General characteristics
- Class & type: Admirable-class minesweeper
- Displacement: 650 tons
- Length: 184 ft 6 in (56.24 m)
- Beam: 33 ft (10 m)
- Draft: 9 ft 9 in (2.97 m)
- Propulsion: 2 × ALCO 539 diesel engines, 1,710 shp (1.3 MW); Farrel-Birmingham single reduction gear; 2 shafts;
- Speed: 14.8 knots (27.4 km/h)
- Complement: 104
- Armament: 1 × 3"/50 caliber gun DP; 2 × twin Bofors 40 mm guns; 1 × Hedgehog anti-submarine mortar; 2 × Depth charge tracks;

Service record
- Part of: US Atlantic Fleet (1944-1945); US Pacific Fleet (1945-1946);
- Operations: Battle of Okinawa
- Awards: 3 Battle stars

= USS Inflict (AM-251) =

Minesweeper of the United States Navy

USS Inflict (AM-251) was an Admirable-class minesweeper built for the U.S. Navy during World War II to clear offshore minefields and served the Navy in both the North Atlantic Ocean and the Pacific Ocean. At war's end, she returned home with three battle stars to her credit.

Inflict was laid down 26 October 1943 by Savannah Machine & Foundry Co., Savannah, Georgia; launched 16 January 1944; and commissioned 28 August 1944.

==World War II North Atlantic operations==
After shakedown and minesweeping exercises off the Virginia coast, Inflict arrived Casco Bay, Maine, 30 October 1944 for antisubmarine warfare exercises. Following upkeep at Norfolk, Virginia, she arrived Miami, Florida, 1 December 1944 for duty as training school ship.
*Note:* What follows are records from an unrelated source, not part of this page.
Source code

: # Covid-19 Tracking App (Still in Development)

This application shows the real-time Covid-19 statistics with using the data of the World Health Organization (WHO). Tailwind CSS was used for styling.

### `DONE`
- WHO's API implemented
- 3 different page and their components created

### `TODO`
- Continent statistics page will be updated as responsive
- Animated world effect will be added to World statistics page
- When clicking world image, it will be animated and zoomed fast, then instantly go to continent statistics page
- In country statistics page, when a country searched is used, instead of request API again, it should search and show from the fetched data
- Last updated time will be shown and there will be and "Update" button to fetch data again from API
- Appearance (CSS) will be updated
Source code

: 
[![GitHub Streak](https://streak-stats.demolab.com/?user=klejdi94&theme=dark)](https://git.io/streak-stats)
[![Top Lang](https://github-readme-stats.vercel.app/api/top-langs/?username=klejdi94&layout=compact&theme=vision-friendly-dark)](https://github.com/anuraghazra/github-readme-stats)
Inflict trained student officers until 1 April 1945 when she sailed for the U.S. West Coast, arriving San Diego, California, 5 May 1945.

==Transfer to the Pacific Fleet==
Two days later she sailed for the Far East, and engaged in convoy escort duty and minesweeping off Okinawa while American units ashore fought against the opposition. After the Americans declared the island secured 21 June 1945, Inflict operated out of it as a base.

==End-of-War Activity==
From 13 to 23 August 1945 she swept minefields on Kyūshū clearing the way for vessels bringing American occupation forces. She then returned to Okinawa to prepare for occupation duty.

As the greatest sea war in history ended in Allied victory, Inflict departed Okinawa 30 August 1945 for operations in Korea, Formosa, and Japan, remaining there until January 1946.

The minesweeper returned to San Pedro, California, 17 February 1946 for training and readiness operations.

==Post-War Decommissioning==
After a summer cruise to Guam and Pearl Harbor, she arrived Bremerton, Washington in mid-October 1946, decommissioning there 6 November 1946. Inflict was transferred to the Maritime Commission 8 October 1948 and released to her purchaser, Ricardo Granola, the same day. She was renamed Manabi and placed into mercantile service. Her ultimate fate is not known.

==Awards==
Inflict received three battle stars for World War II service.